Detectors are implemented with Tensorflow 1.15 and trained on NVIDIA GeForce RTX/GTX GPU devices with CUDA version 9 or 10.
Object detection model is trained with Tensorflow Object Detection API. Faster R-CNN with Resnet101 is selected from the Tensorflow Object Detection Model Zoo. The Faster R-CNN with Resnet101 backbone (faster_rcnn_resnet101_coco) is pre-trained on the COCO dataset, and is used to initialize our object detector model.

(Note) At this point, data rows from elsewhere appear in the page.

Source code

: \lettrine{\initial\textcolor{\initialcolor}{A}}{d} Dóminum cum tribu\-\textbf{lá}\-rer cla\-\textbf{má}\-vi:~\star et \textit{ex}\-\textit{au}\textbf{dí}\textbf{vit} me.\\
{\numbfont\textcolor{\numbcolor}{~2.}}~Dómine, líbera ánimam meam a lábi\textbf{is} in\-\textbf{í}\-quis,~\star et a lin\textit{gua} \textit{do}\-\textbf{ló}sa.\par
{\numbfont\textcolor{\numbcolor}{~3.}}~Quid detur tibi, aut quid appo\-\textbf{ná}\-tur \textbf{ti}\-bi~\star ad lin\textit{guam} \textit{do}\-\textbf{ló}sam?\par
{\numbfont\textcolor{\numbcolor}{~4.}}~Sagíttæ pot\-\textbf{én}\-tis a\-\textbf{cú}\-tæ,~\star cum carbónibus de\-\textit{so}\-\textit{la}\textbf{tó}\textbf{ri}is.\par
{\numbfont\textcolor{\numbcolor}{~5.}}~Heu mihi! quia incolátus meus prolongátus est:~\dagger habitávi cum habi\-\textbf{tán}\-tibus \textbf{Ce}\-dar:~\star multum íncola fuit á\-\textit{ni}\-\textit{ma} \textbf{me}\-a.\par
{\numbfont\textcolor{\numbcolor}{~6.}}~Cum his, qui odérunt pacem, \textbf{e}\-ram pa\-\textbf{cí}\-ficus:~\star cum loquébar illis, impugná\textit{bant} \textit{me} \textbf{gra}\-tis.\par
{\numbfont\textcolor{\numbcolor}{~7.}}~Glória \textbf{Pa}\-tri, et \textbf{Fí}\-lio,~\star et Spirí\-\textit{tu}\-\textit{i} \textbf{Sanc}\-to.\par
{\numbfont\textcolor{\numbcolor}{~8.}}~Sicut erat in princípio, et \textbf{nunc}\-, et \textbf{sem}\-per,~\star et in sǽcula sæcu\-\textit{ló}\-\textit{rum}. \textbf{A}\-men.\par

Our spinal regions of interest (ROI) detection models are trained with the following customizations:
- graph protos (*.pbtxt
) for either axial (left, center or right) or sagittal
- config files (*.config
) to generate the model graphs
- change the following
- num_classes
- batch_size
- fine_tune_checkpoint
- train_input_reader path
- eval_input_reader path
You can follow the guides and tutorials in the "References" below on TF1 object detection. Please make sure you are using a compatible commit of TF1 object detection repo.
We have provided two bash scripts to launch the training and exportation of trained graph:
- init training obj_det_train_py.sh
- export inference graph obj_det_export_inference.sh
Object-Detection/object_detection.py
is used to generate the detection pickle file.